Western Digital was hit by weak disk drive demand and over-supply-induced flash price cuts in its third fiscal 2019 quarter. When will things improve for the flash, SSD and disk drive manufacturer?
Revenues of $3.7bn were 26 per cent down on a year ago. Last year’s $61m net income turned into a thumping $581m loss.
Discussing the results Steve Milligan, Western Digital CEO, saw “initial indications of improving trends…our expectation is for the demand environment to further improve for both flash and hard drive products for the balance of calendar 2019.”
Q3 2019 revenue fell in all three business divisions: Data Centre Devices and Solutions, Client Solutions, and Client Devices.
- Data Centre devices revenues were $1.25bn ($1.66bn a year ago)
- Client Devices revenues were $1.63bn ($2.3bn)
- Client Solutions revenues were $0.8bn ($1.04bn)

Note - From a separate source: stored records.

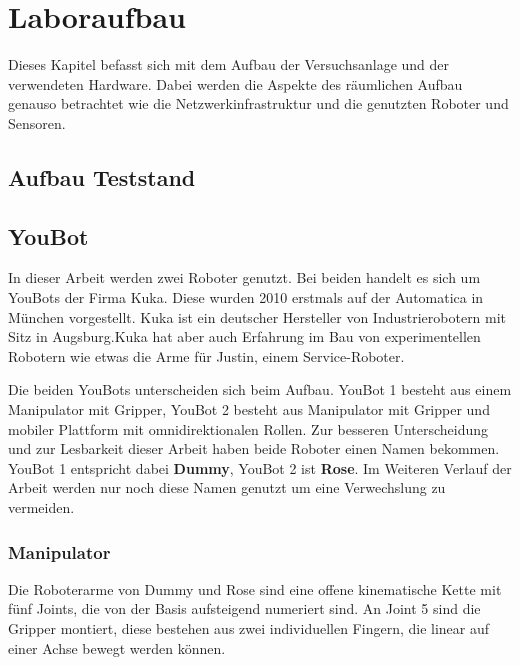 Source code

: \section{Laboraufbau}
\label{sec:basic-aufbau}
    
Dieses Kapitel befasst sich mit dem Aufbau der Versuchsanlage und der verwendeten Hardware. Dabei werden die Aspekte des räumlichen Aufbau genauso betrachtet wie die Netzwerkinfrastruktur und die genutzten Roboter und Sensoren.



\subsection{Aufbau Teststand}

% 
% 

\subsection{YouBot}
In dieser Arbeit werden zwei Roboter genutzt. Bei beiden handelt es sich um YouBots der Firma Kuka. Diese wurden 2010 erstmals auf der Automatica in München vorgestellt. Kuka ist ein deutscher Hersteller von Industrierobotern mit Sitz in Augsburg.Kuka hat aber auch Erfahrung im Bau von experimentellen Robotern wie etwas die Arme für Justin, einem Service-Roboter.

Die beiden YouBots unterscheiden sich beim Aufbau. YouBot 1 besteht aus einem Manipulator mit Gripper, YouBot 2 besteht aus Manipulator mit Gripper und mobiler Plattform mit omnidirektionalen Rollen. Zur besseren Unterscheidung und zur Lesbarkeit dieser Arbeit haben beide Roboter einen Namen bekommen. YouBot 1 entspricht dabei \textbf{Dummy}, YouBot 2 ist \textbf{Rose}. Im Weiteren Verlauf der Arbeit werden nur noch diese Namen genutzt um eine Verwechslung zu vermeiden.


\subsubsection{Manipulator}
 Die Roboterarme von Dummy und Rose sind eine offene kinematische Kette mit fünf Joints, die von der Basis aufsteigend numeriert sind. An Joint 5 sind die Gripper montiert, diese bestehen aus zwei individuellen Fingern, die linear auf einer Achse bewegt werden können.

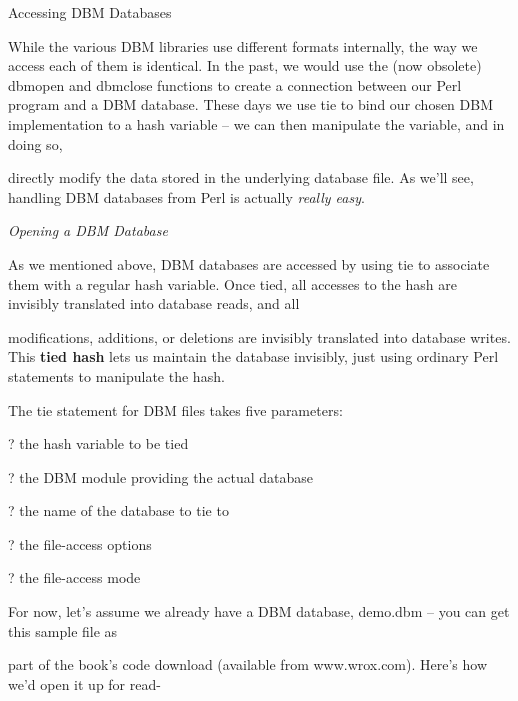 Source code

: \documentclass[a4paper,11pt]{book}
\begin{document}
\noindent Accessing DBM Databases

\noindent 

\noindent While the various DBM libraries use different formats internally, the way we access each of them is identical. In the past, we would use the (now obsolete) dbmopen and dbmclose functions to create a connection between our Perl program and a DBM database. These days we use tie to bind our chosen DBM implementation to a hash variable -- we can then manipulate the variable, and in doing so,

\noindent directly modify the data stored in the underlying database file. As we'll see, handling DBM databases from Perl is actually \textit{really easy}.

\noindent 

\noindent \textit{Opening a DBM Database}

\noindent As we mentioned above, DBM databases are accessed by using tie to associate them with a regular hash variable. Once tied, all accesses to the hash are invisibly translated into database reads, and all

\noindent modifications, additions, or deletions are invisibly translated into database writes. This \textbf{tied hash }lets us maintain the database invisibly, just using ordinary Perl statements to manipulate the hash.

\noindent 

\noindent The tie statement for DBM files takes five parameters:

\noindent 

\noindent ? the hash variable to be tied

\noindent 

\noindent ? the DBM module providing the actual database

\noindent 

\noindent ? the name of the database to tie to

\noindent 

\noindent ? the file-access options

\noindent 

\noindent ? the file-access mode

\noindent 

\noindent For now, let's assume we already have a DBM database, demo.dbm -- you can get this sample file as

\noindent part of the book's code download (available from www.wrox.com). Here's how we'd open it up for read-
\end{document}
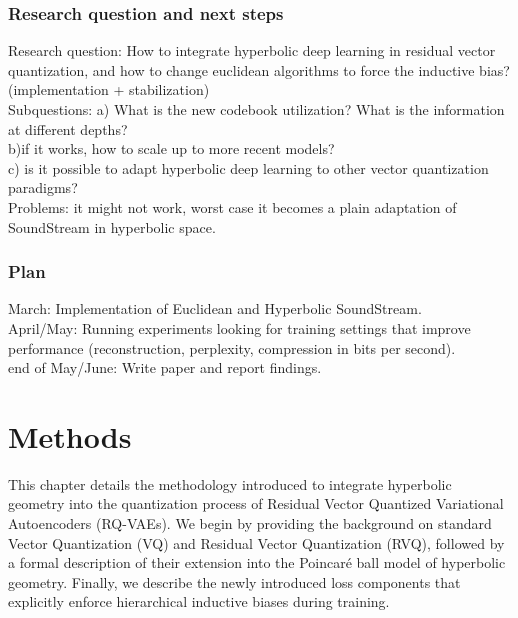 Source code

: \documentclass[12pt]{report}
\begin{document}
\subsection{Research question and next steps}
Research question: How to integrate hyperbolic deep learning in residual vector quantization, and how to change euclidean algorithms to force the inductive bias? (implementation + stabilization) \\
Subquestions: a) What is the new codebook utilization? What is the information at different depths? \\
b)if it works, how to scale up to more recent models? \\
c) is it possible to adapt hyperbolic deep learning to other vector quantization paradigms? \\
Problems: it might not work, worst case it becomes a plain adaptation of SoundStream in hyperbolic space.
\subsection{Plan}
March: Implementation of Euclidean and Hyperbolic SoundStream. \\
April/May: Running experiments looking for training settings that improve performance (reconstruction, perplexity, compression in bits per second). \\
end of May/June: Write paper and report findings.

\chapter{Methods}

This chapter details the methodology introduced to integrate hyperbolic geometry into the quantization process of Residual Vector Quantized Variational Autoencoders (RQ-VAEs). We begin by providing the background on standard Vector Quantization (VQ) and Residual Vector Quantization (RVQ), followed by a formal description of their extension into the Poincar\'e ball model of hyperbolic geometry. Finally, we describe the newly introduced loss components that explicitly enforce hierarchical inductive biases during training.
\end{document}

We charted the recent disk drive unit ship historical trends:
There is a discernible recent quarter-on-quarter pickup in data centre disk drive units.
WD attributed the fall in mobile embedded revenues to weak handset demand. Notebook and desktop revenue declined due to seasonality and flash price declines.
In the data centre devices unit, demand for capacity enterprise drives was better than expected.
WD was hit by a double whammy in the quarter. Total HDD revenues were $2.64bn a year ago and $2.1bn in the latest quarter. The equivalent flash revenues were $2.4bn a year ago and $1.6bn in Q3 fy’19. Wells Fargo senior analyst Aaron Rakers said flash capacity shipped was down 5 per cent year on year.
It’s not all bad. Rakers noted “client SSD Exabyte shipments more than doubled year-on-year,”
And WD’s OEMs are qualifying new NVMe eSSDs, with shipments expected to start in three months or so.
WD said it is on-track to launch 16TB and 18TB MAMR disk drives later in calendar 2019.